## [What this task involves]
Report each line of the data below in which "history" appears.

Extracted data entries
--------

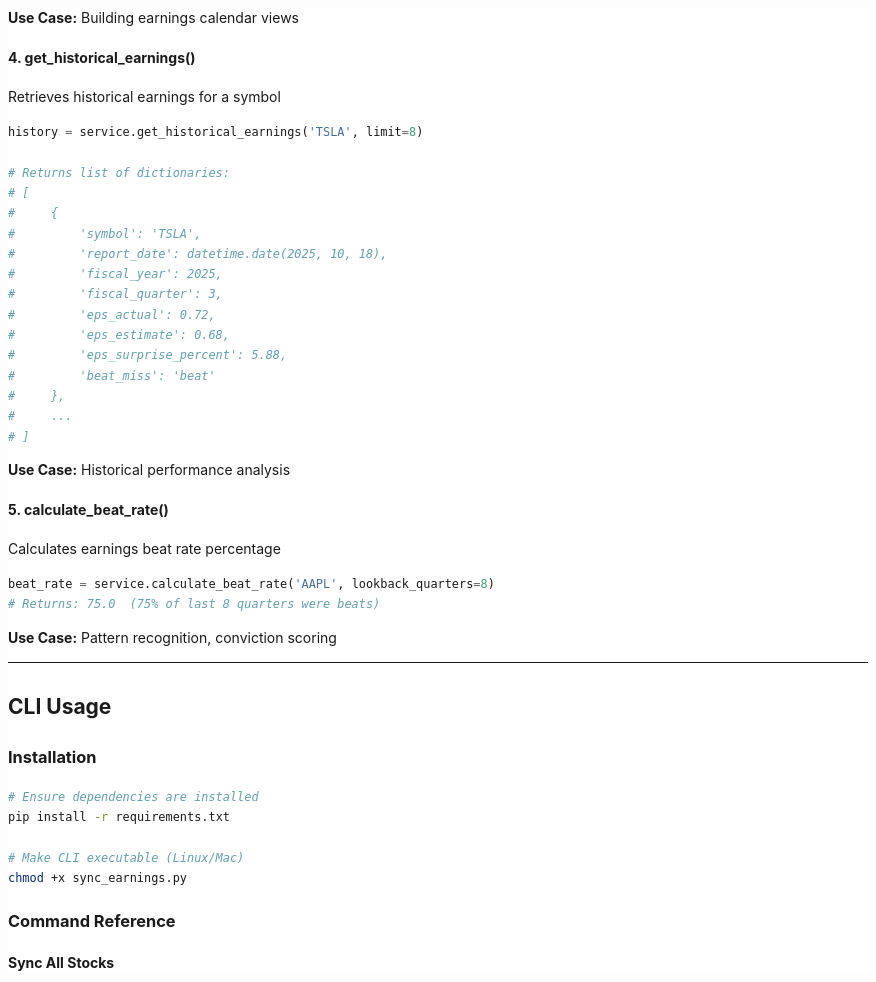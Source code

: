 **Use Case:** Building earnings calendar views

#### 4. get_historical_earnings()

Retrieves historical earnings for a symbol

```python
history = service.get_historical_earnings('TSLA', limit=8)

# Returns list of dictionaries:
# [
#     {
#         'symbol': 'TSLA',
#         'report_date': datetime.date(2025, 10, 18),
#         'fiscal_year': 2025,
#         'fiscal_quarter': 3,
#         'eps_actual': 0.72,
#         'eps_estimate': 0.68,
#         'eps_surprise_percent': 5.88,
#         'beat_miss': 'beat'
#     },
#     ...
# ]
```

**Use Case:** Historical performance analysis

#### 5. calculate_beat_rate()

Calculates earnings beat rate percentage

```python
beat_rate = service.calculate_beat_rate('AAPL', lookback_quarters=8)
# Returns: 75.0  (75% of last 8 quarters were beats)
```

**Use Case:** Pattern recognition, conviction scoring

---

## CLI Usage

### Installation

```bash
# Ensure dependencies are installed
pip install -r requirements.txt

# Make CLI executable (Linux/Mac)
chmod +x sync_earnings.py
```

### Command Reference

#### Sync All Stocks
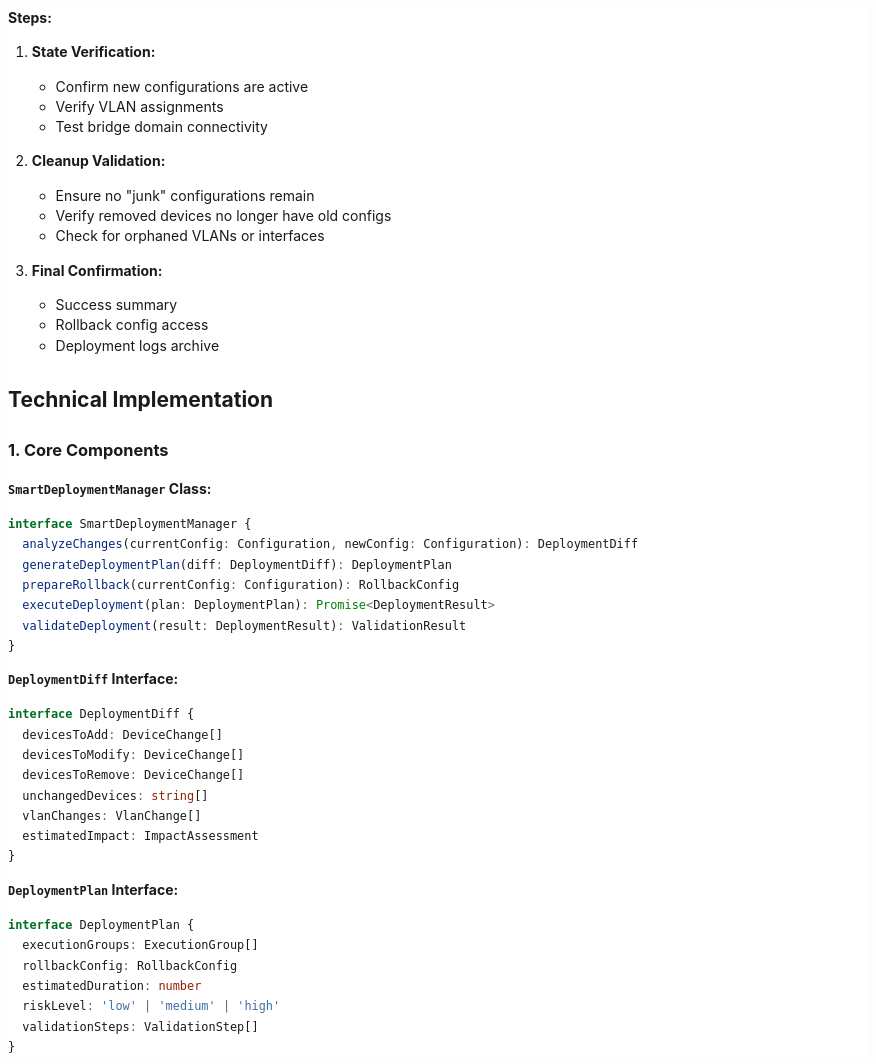 **Steps:**
1. **State Verification:**
   - Confirm new configurations are active
   - Verify VLAN assignments
   - Test bridge domain connectivity

2. **Cleanup Validation:**
   - Ensure no "junk" configurations remain
   - Verify removed devices no longer have old configs
   - Check for orphaned VLANs or interfaces

3. **Final Confirmation:**
   - Success summary
   - Rollback config access
   - Deployment logs archive

## Technical Implementation

### 1. Core Components

**`SmartDeploymentManager` Class:**
```typescript
interface SmartDeploymentManager {
  analyzeChanges(currentConfig: Configuration, newConfig: Configuration): DeploymentDiff
  generateDeploymentPlan(diff: DeploymentDiff): DeploymentPlan
  prepareRollback(currentConfig: Configuration): RollbackConfig
  executeDeployment(plan: DeploymentPlan): Promise<DeploymentResult>
  validateDeployment(result: DeploymentResult): ValidationResult
}
```

**`DeploymentDiff` Interface:**
```typescript
interface DeploymentDiff {
  devicesToAdd: DeviceChange[]
  devicesToModify: DeviceChange[]
  devicesToRemove: DeviceChange[]
  unchangedDevices: string[]
  vlanChanges: VlanChange[]
  estimatedImpact: ImpactAssessment
}
```

**`DeploymentPlan` Interface:**
```typescript
interface DeploymentPlan {
  executionGroups: ExecutionGroup[]
  rollbackConfig: RollbackConfig
  estimatedDuration: number
  riskLevel: 'low' | 'medium' | 'high'
  validationSteps: ValidationStep[]
}
```
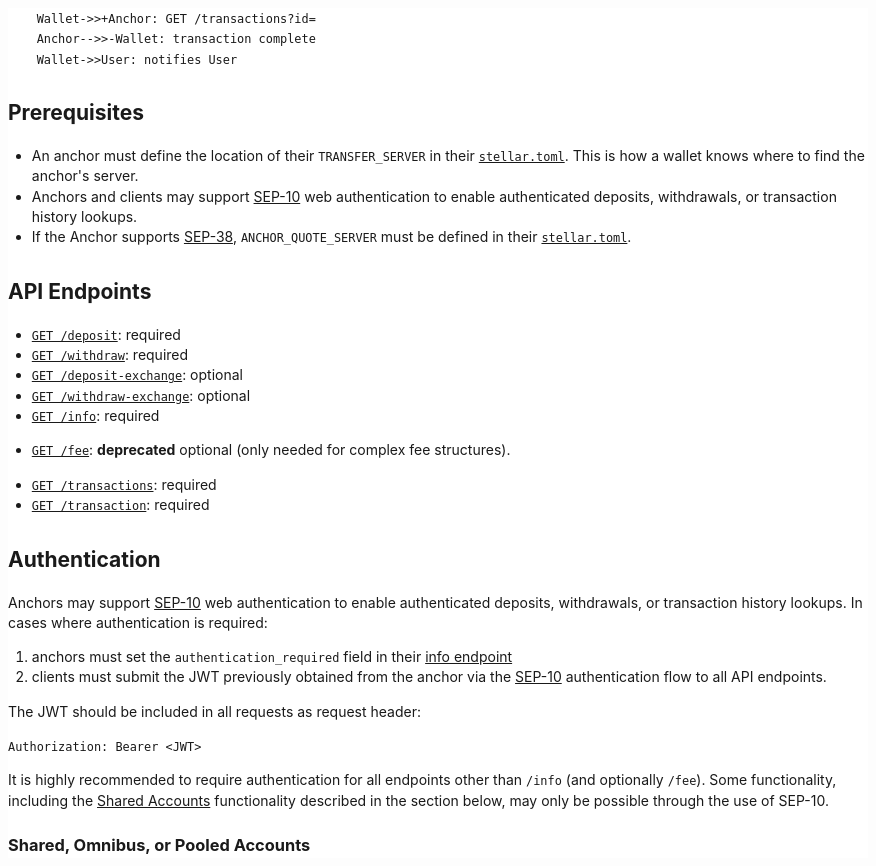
```mermaid
    Wallet->>+Anchor: GET /transactions?id=
    Anchor-->>-Wallet: transaction complete
    Wallet->>User: notifies User
```

## Prerequisites

- An anchor must define the location of their `TRANSFER_SERVER` in their [`stellar.toml`](sep-0001.md). This is how a
  wallet knows where to find the anchor's server.
- Anchors and clients may support [SEP-10](sep-0010.md) web authentication to enable authenticated deposits,
  withdrawals, or transaction history lookups.
- If the Anchor supports [SEP-38], `ANCHOR_QUOTE_SERVER` must be defined in their [`stellar.toml`](sep-0001.md).

## API Endpoints

- [`GET /deposit`](#deposit-2): required
- [`GET /withdraw`](#withdraw-2): required
- [`GET /deposit-exchange`](#deposit-exchange): optional
- [`GET /withdraw-exchange`](#withdraw-exchange): optional
- [`GET /info`](#info): required

* [`GET /fee`](#fee): **deprecated** optional (only needed for complex fee structures).

- [`GET /transactions`](#transaction-history): required
- [`GET /transaction`](#single-historical-transaction): required

## Authentication

Anchors may support [SEP-10](sep-0010.md) web authentication to enable authenticated deposits, withdrawals, or
transaction history lookups. In cases where authentication is required:

1. anchors must set the `authentication_required` field in their [info endpoint](#info)
1. clients must submit the JWT previously obtained from the anchor via the [SEP-10](sep-0010.md) authentication flow to
   all API endpoints.

The JWT should be included in all requests as request header:

```
Authorization: Bearer <JWT>
```

It is highly recommended to require authentication for all endpoints other than `/info` (and optionally `/fee`). Some
functionality, including the [Shared Accounts](#shared-omnibus-or-pooled-accounts) functionality described in the
section below, may only be possible through the use of SEP-10.

### Shared, Omnibus, or Pooled Accounts


[SEP-12]: sep-0012.md
[SEP-38]: sep-0038.md
[RFC 4646]: https://www.rfc-editor.org/rfc/rfc4646
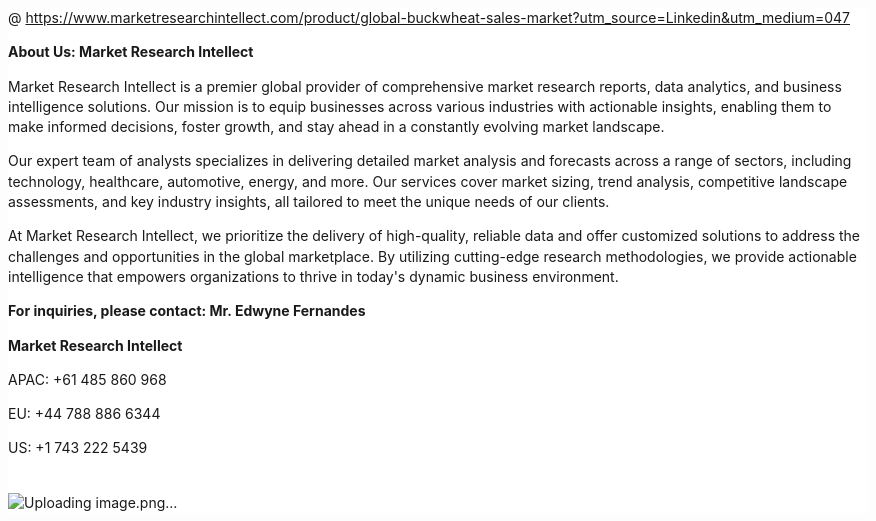 @</strong>&nbsp;<a href="https://www.marketresearchintellect.com/product/global-buckwheat-sales-market?utm_source=Linkedin&utm_medium=047">https://www.marketresearchintellect.com/product/global-buckwheat-sales-market?utm_source=Linkedin&utm_medium=047</a></span></p><p><strong>About Us: Market Research Intellect</strong></p><p>Market Research Intellect is a premier global provider of comprehensive market research reports, data analytics, and business intelligence solutions. Our mission is to equip businesses across various industries with actionable insights, enabling them to make informed decisions, foster growth, and stay ahead in a constantly evolving market landscape.</p><p>Our expert team of analysts specializes in delivering detailed market analysis and forecasts across a range of sectors, including technology, healthcare, automotive, energy, and more. Our services cover market sizing, trend analysis, competitive landscape assessments, and key industry insights, all tailored to meet the unique needs of our clients.</p><p>At Market Research Intellect, we prioritize the delivery of high-quality, reliable data and offer customized solutions to address the challenges and opportunities in the global marketplace. By utilizing cutting-edge research methodologies, we provide actionable intelligence that empowers organizations to thrive in today's dynamic business environment.</p><p><strong>For inquiries, please contact: Mr. Edwyne Fernandes</strong></p><p><strong>Market Research Intellect</strong></p><p>APAC: +61 485 860 968</p><p>EU: +44 788 886 6344</p><p>US: +1 743 222 5439</p></div><div class="article-main__content" data-test-id="publishing-text-block">&nbsp;</div>
![Uploading image.png…]()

--------

## [Answer]
history = service.get_historical_earnings('TSLA', limit=8)
  withdrawals, or transaction history lookups.
- [`GET /transactions`](#transaction-history): required
transaction history lookups. In cases where authentication is required:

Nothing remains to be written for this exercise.